我有一个数据集如下:
ts
Out[227]:
Sales
Month
Jan 1808
Feb 1251
Mar 3023
Apr 4857
May 2506
Jun 2453
Jul 1180
Aug 4239
Sep 1759
Oct 2539
Nov 3923
Dec 2999
取窗口移动平均值= 2后,输出为:
shifted = ts.shift(0)
window = shifted.rolling(window=2)
means = window.mean()
print(means)
Sales
Month
Jan NaN
Feb 1529.5
Mar 2137.0
Apr 3940.0
May 3681.5
Jun 2479.5
Jul 1816.5
Aug 2709.5
Sep 2999.0
Oct 2149.0
Nov 3231.0
Dec 3460.5
我希望NaN被其原始值替换。

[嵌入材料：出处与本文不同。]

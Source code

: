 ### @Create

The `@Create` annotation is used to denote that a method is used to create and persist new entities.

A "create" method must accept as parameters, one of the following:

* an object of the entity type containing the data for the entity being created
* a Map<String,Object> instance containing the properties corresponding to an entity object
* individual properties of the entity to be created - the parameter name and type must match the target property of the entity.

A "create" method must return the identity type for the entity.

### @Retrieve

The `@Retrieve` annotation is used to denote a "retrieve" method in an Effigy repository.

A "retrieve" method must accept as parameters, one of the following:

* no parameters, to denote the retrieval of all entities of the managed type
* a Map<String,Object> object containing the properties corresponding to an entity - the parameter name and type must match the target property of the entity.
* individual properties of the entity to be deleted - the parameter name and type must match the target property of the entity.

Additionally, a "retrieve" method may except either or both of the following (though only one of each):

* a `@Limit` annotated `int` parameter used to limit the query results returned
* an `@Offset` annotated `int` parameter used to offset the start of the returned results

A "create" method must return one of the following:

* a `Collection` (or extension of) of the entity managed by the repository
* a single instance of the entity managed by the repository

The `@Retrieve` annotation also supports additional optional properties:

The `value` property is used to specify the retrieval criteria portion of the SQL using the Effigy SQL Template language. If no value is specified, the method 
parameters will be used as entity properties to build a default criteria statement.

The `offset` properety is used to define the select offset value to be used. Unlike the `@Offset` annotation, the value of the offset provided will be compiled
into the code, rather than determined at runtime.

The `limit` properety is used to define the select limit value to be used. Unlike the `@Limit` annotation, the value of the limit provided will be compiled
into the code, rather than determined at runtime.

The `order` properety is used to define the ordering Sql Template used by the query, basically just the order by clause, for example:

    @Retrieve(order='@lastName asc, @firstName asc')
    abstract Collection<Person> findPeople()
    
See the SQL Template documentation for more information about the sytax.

可以吗?
答案 0 :(得分:5)
试试这个:
In [92]: ts.rolling(window=2, min_periods=1).mean()
Out[92]:
Sales
Jan 1808.0
Feb 1529.5
Mar 2137.0
Apr 3940.0
May 3681.5
Jun 2479.5
Jul 1816.5
Aug 2709.5
Sep 2999.0
Oct 2149.0
Nov 3231.0
Dec 3461.0
答案 1 :(得分:4)
使用:
df = df['Sales'].rolling(window=2).mean().fillna(df['Sales'])
print (df)
Jan 1808.0
Feb 1529.5
Mar 2137.0
Apr 3940.0
May 3681.5
Jun 2479.5
Jul 1816.5
Aug 2709.5
Sep 2999.0
Oct 2149.0
Nov 3231.0
Dec 3461.0
Name: Sales, dtype: float64
如果按n>2
滚动,则两种解决方案都存在差异:
df['Sales1'] = df['Sales'] * 2
df1 = df.rolling(window=3).mean().combine_first(df)
print (df1)
Sales Sales1
Jan 1808.000000 3616.000000
Feb 1251.000000 2502.000000 <-diff
Mar 2027.333333 4054.666667
Apr 3043.666667 6087.333333
May 3462.000000 6924.000000
Jun 3272.000000 6544.000000
Jul 2046.333333 4092.666667
Aug 2624.000000 5248.000000
Sep 2392.666667 4785.333333
Oct 2845.666667 5691.333333
Nov 2740.333333 5480.666667
Dec 3153.666667 6307.333333
df2 = df.rolling(window=3, min_periods=1).mean()
print (df2)
Sales Sales1
Jan 1808.000000 3616.000000
Feb 1529.500000 3059.000000 <-diff
Mar 2027.333333 4054.666667
Apr 3043.666667 6087.333333
May 3462.000000 6924.000000
Jun 3272.000000 6544.000000
Jul 2046.333333 4092.666667
Aug 2624.000000 5248.000000
Sep 2392.666667 4785.333333
Oct 2845.666667 5691.333333
Nov 2740.333333 5480.666667
Dec 3153.666667 6307.333333